## STUDY MATERIAL
BEGIN

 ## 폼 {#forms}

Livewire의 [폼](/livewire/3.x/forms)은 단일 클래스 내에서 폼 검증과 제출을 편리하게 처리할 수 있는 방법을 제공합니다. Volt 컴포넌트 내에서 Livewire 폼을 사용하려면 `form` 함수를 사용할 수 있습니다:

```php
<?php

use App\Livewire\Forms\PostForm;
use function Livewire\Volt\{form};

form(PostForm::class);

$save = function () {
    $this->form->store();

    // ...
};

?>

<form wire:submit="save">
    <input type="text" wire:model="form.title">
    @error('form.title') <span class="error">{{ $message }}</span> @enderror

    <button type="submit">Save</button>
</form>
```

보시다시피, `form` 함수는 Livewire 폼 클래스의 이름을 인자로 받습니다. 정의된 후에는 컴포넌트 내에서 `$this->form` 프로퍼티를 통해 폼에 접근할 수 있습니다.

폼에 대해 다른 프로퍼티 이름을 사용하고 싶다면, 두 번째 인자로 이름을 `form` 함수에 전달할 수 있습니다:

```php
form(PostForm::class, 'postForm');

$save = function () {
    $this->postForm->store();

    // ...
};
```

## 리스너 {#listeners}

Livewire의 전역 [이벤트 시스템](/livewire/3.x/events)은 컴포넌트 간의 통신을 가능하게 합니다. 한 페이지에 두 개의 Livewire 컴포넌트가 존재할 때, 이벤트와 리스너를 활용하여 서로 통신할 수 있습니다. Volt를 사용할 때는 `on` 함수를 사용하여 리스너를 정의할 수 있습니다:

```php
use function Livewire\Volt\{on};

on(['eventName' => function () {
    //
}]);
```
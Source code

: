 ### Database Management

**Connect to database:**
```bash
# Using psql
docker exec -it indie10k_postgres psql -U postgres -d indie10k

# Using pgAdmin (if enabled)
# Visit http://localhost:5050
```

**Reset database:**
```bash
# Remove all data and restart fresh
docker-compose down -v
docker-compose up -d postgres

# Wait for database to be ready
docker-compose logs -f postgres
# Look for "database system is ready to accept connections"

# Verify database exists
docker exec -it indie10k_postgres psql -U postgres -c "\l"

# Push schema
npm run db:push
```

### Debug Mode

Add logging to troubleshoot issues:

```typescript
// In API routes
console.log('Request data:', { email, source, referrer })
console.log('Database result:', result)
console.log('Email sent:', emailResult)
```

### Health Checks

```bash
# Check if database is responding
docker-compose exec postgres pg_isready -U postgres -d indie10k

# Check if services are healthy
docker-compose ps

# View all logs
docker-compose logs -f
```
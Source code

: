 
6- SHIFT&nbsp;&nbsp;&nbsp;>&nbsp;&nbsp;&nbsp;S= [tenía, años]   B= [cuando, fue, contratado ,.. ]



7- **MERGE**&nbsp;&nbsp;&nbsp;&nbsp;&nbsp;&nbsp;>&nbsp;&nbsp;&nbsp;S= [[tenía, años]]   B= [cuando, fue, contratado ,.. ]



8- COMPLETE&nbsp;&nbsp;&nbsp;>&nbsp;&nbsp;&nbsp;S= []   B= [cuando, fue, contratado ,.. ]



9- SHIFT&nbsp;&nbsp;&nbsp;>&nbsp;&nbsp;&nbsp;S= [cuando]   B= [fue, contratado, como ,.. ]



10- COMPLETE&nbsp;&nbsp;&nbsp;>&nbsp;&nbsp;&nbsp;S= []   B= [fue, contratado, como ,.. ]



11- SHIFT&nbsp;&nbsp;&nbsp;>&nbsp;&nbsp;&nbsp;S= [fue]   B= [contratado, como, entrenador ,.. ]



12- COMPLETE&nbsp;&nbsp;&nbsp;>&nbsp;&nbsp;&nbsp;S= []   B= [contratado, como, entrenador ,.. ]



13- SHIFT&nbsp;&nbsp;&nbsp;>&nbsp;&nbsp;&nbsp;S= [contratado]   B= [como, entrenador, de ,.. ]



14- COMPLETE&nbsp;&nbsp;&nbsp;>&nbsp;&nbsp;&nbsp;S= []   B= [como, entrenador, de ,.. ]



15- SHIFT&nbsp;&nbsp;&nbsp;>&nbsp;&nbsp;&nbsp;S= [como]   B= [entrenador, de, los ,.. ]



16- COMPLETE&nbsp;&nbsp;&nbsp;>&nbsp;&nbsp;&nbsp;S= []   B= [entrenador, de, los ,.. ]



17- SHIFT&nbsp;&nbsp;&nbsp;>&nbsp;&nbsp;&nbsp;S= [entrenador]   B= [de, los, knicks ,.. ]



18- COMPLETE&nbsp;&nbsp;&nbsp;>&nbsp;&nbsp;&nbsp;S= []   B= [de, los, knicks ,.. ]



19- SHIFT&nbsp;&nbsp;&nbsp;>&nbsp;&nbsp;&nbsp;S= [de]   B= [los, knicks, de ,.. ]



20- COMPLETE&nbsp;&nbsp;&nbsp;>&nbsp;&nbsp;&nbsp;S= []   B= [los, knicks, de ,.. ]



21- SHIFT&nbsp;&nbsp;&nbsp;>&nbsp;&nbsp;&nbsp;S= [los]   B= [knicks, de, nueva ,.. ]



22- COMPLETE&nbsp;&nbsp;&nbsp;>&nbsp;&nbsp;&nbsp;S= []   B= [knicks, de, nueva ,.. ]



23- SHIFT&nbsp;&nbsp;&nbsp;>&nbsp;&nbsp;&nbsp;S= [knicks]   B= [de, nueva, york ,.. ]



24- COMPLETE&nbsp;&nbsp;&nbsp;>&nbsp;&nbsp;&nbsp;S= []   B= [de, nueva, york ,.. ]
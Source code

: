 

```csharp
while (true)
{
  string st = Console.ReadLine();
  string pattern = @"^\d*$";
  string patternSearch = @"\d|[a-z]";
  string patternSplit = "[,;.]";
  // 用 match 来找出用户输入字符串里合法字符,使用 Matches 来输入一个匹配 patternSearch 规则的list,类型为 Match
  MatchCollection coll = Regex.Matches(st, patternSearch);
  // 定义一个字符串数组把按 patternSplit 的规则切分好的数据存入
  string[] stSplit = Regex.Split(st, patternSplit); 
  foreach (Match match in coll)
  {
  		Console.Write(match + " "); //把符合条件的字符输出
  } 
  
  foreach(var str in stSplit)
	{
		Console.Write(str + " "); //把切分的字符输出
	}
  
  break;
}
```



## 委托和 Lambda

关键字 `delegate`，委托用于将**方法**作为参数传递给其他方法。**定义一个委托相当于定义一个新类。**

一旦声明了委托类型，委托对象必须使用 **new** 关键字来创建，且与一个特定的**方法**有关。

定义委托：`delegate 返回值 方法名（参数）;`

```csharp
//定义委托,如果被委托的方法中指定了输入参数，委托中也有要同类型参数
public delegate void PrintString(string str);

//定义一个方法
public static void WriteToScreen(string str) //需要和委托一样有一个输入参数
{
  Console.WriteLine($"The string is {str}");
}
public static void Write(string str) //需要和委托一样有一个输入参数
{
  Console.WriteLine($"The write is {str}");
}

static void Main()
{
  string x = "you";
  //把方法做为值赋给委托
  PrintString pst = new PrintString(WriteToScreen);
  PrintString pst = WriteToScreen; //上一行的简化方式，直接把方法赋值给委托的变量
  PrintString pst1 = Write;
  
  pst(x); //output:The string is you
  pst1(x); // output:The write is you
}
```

END

## ACTIVITY
Each record must be output word for word.

## RESULT FOR THIS TASK
 ## 폼 {#forms}

Livewire의 [폼](/livewire/3.x/forms)은 단일 클래스 내에서 폼 검증과 제출을 편리하게 처리할 수 있는 방법을 제공합니다. Volt 컴포넌트 내에서 Livewire 폼을 사용하려면 `form` 함수를 사용할 수 있습니다:

```php
<?php

use App\Livewire\Forms\PostForm;
use function Livewire\Volt\{form};

form(PostForm::class);

$save = function () {
    $this->form->store();

    // ...
};

?>

<form wire:submit="save">
    <input type="text" wire:model="form.title">
    @error('form.title') <span class="error">{{ $message }}</span> @enderror

    <button type="submit">Save</button>
</form>
```

보시다시피, `form` 함수는 Livewire 폼 클래스의 이름을 인자로 받습니다. 정의된 후에는 컴포넌트 내에서 `$this->form` 프로퍼티를 통해 폼에 접근할 수 있습니다.

폼에 대해 다른 프로퍼티 이름을 사용하고 싶다면, 두 번째 인자로 이름을 `form` 함수에 전달할 수 있습니다:

```php
form(PostForm::class, 'postForm');

$save = function () {
    $this->postForm->store();

    // ...
};
```

## 리스너 {#listeners}

Livewire의 전역 [이벤트 시스템](/livewire/3.x/events)은 컴포넌트 간의 통신을 가능하게 합니다. 한 페이지에 두 개의 Livewire 컴포넌트가 존재할 때, 이벤트와 리스너를 활용하여 서로 통신할 수 있습니다. Volt를 사용할 때는 `on` 함수를 사용하여 리스너를 정의할 수 있습니다:

```php
use function Livewire\Volt\{on};

on(['eventName' => function () {
    //
}]);
```
Source code

: ### Database Management

**Connect to database:**
```bash
# Using psql
docker exec -it indie10k_postgres psql -U postgres -d indie10k

# Using pgAdmin (if enabled)
# Visit http://localhost:5050
```

**Reset database:**
```bash
# Remove all data and restart fresh
docker-compose down -v
docker-compose up -d postgres

# Wait for database to be ready
docker-compose logs -f postgres
# Look for "database system is ready to accept connections"

# Verify database exists
docker exec -it indie10k_postgres psql -U postgres -c "\l"

# Push schema
npm run db:push
```

### Debug Mode

Add logging to troubleshoot issues:

```typescript
// In API routes
console.log('Request data:', { email, source, referrer })
console.log('Database result:', result)
console.log('Email sent:', emailResult)
```

### Health Checks

```bash
# Check if database is responding
docker-compose exec postgres pg_isready -U postgres -d indie10k

# Check if services are healthy
docker-compose ps

# View all logs
docker-compose logs -f
```
Source code

: 
6- SHIFT&nbsp;&nbsp;&nbsp;>&nbsp;&nbsp;&nbsp;S= [tenía, años]   B= [cuando, fue, contratado ,.. ]



7- **MERGE**&nbsp;&nbsp;&nbsp;&nbsp;&nbsp;&nbsp;>&nbsp;&nbsp;&nbsp;S= [[tenía, años]]   B= [cuando, fue, contratado ,.. ]



8- COMPLETE&nbsp;&nbsp;&nbsp;>&nbsp;&nbsp;&nbsp;S= []   B= [cuando, fue, contratado ,.. ]



9- SHIFT&nbsp;&nbsp;&nbsp;>&nbsp;&nbsp;&nbsp;S= [cuando]   B= [fue, contratado, como ,.. ]



10- COMPLETE&nbsp;&nbsp;&nbsp;>&nbsp;&nbsp;&nbsp;S= []   B= [fue, contratado, como ,.. ]



11- SHIFT&nbsp;&nbsp;&nbsp;>&nbsp;&nbsp;&nbsp;S= [fue]   B= [contratado, como, entrenador ,.. ]



12- COMPLETE&nbsp;&nbsp;&nbsp;>&nbsp;&nbsp;&nbsp;S= []   B= [contratado, como, entrenador ,.. ]



13- SHIFT&nbsp;&nbsp;&nbsp;>&nbsp;&nbsp;&nbsp;S= [contratado]   B= [como, entrenador, de ,.. ]



14- COMPLETE&nbsp;&nbsp;&nbsp;>&nbsp;&nbsp;&nbsp;S= []   B= [como, entrenador, de ,.. ]



15- SHIFT&nbsp;&nbsp;&nbsp;>&nbsp;&nbsp;&nbsp;S= [como]   B= [entrenador, de, los ,.. ]



16- COMPLETE&nbsp;&nbsp;&nbsp;>&nbsp;&nbsp;&nbsp;S= []   B= [entrenador, de, los ,.. ]



17- SHIFT&nbsp;&nbsp;&nbsp;>&nbsp;&nbsp;&nbsp;S= [entrenador]   B= [de, los, knicks ,.. ]



18- COMPLETE&nbsp;&nbsp;&nbsp;>&nbsp;&nbsp;&nbsp;S= []   B= [de, los, knicks ,.. ]



19- SHIFT&nbsp;&nbsp;&nbsp;>&nbsp;&nbsp;&nbsp;S= [de]   B= [los, knicks, de ,.. ]



20- COMPLETE&nbsp;&nbsp;&nbsp;>&nbsp;&nbsp;&nbsp;S= []   B= [los, knicks, de ,.. ]



21- SHIFT&nbsp;&nbsp;&nbsp;>&nbsp;&nbsp;&nbsp;S= [los]   B= [knicks, de, nueva ,.. ]



22- COMPLETE&nbsp;&nbsp;&nbsp;>&nbsp;&nbsp;&nbsp;S= []   B= [knicks, de, nueva ,.. ]



23- SHIFT&nbsp;&nbsp;&nbsp;>&nbsp;&nbsp;&nbsp;S= [knicks]   B= [de, nueva, york ,.. ]



24- COMPLETE&nbsp;&nbsp;&nbsp;>&nbsp;&nbsp;&nbsp;S= []   B= [de, nueva, york ,.. ]
Source code

: 

```csharp
while (true)
{
  string st = Console.ReadLine();
  string pattern = @"^\d*$";
  string patternSearch = @"\d|[a-z]";
  string patternSplit = "[,;.]";
  // 用 match 来找出用户输入字符串里合法字符,使用 Matches 来输入一个匹配 patternSearch 规则的list,类型为 Match
  MatchCollection coll = Regex.Matches(st, patternSearch);
  // 定义一个字符串数组把按 patternSplit 的规则切分好的数据存入
  string[] stSplit = Regex.Split(st, patternSplit); 
  foreach (Match match in coll)
  {
  		Console.Write(match + " "); //把符合条件的字符输出
  } 
  
  foreach(var str in stSplit)
	{
		Console.Write(str + " "); //把切分的字符输出
	}
  
  break;
}
```



## 委托和 Lambda

关键字 `delegate`，委托用于将**方法**作为参数传递给其他方法。**定义一个委托相当于定义一个新类。**

一旦声明了委托类型，委托对象必须使用 **new** 关键字来创建，且与一个特定的**方法**有关。

定义委托：`delegate 返回值 方法名（参数）;`

```csharp
//定义委托,如果被委托的方法中指定了输入参数，委托中也有要同类型参数
public delegate void PrintString(string str);

//定义一个方法
public static void WriteToScreen(string str) //需要和委托一样有一个输入参数
{
  Console.WriteLine($"The string is {str}");
}
public static void Write(string str) //需要和委托一样有一个输入参数
{
  Console.WriteLine($"The write is {str}");
}

static void Main()
{
  string x = "you";
  //把方法做为值赋给委托
  PrintString pst = new PrintString(WriteToScreen);
  PrintString pst = WriteToScreen; //上一行的简化方式，直接把方法赋值给委托的变量
  PrintString pst1 = Write;
  
  pst(x); //output:The string is you
  pst1(x); // output:The write is you
}
```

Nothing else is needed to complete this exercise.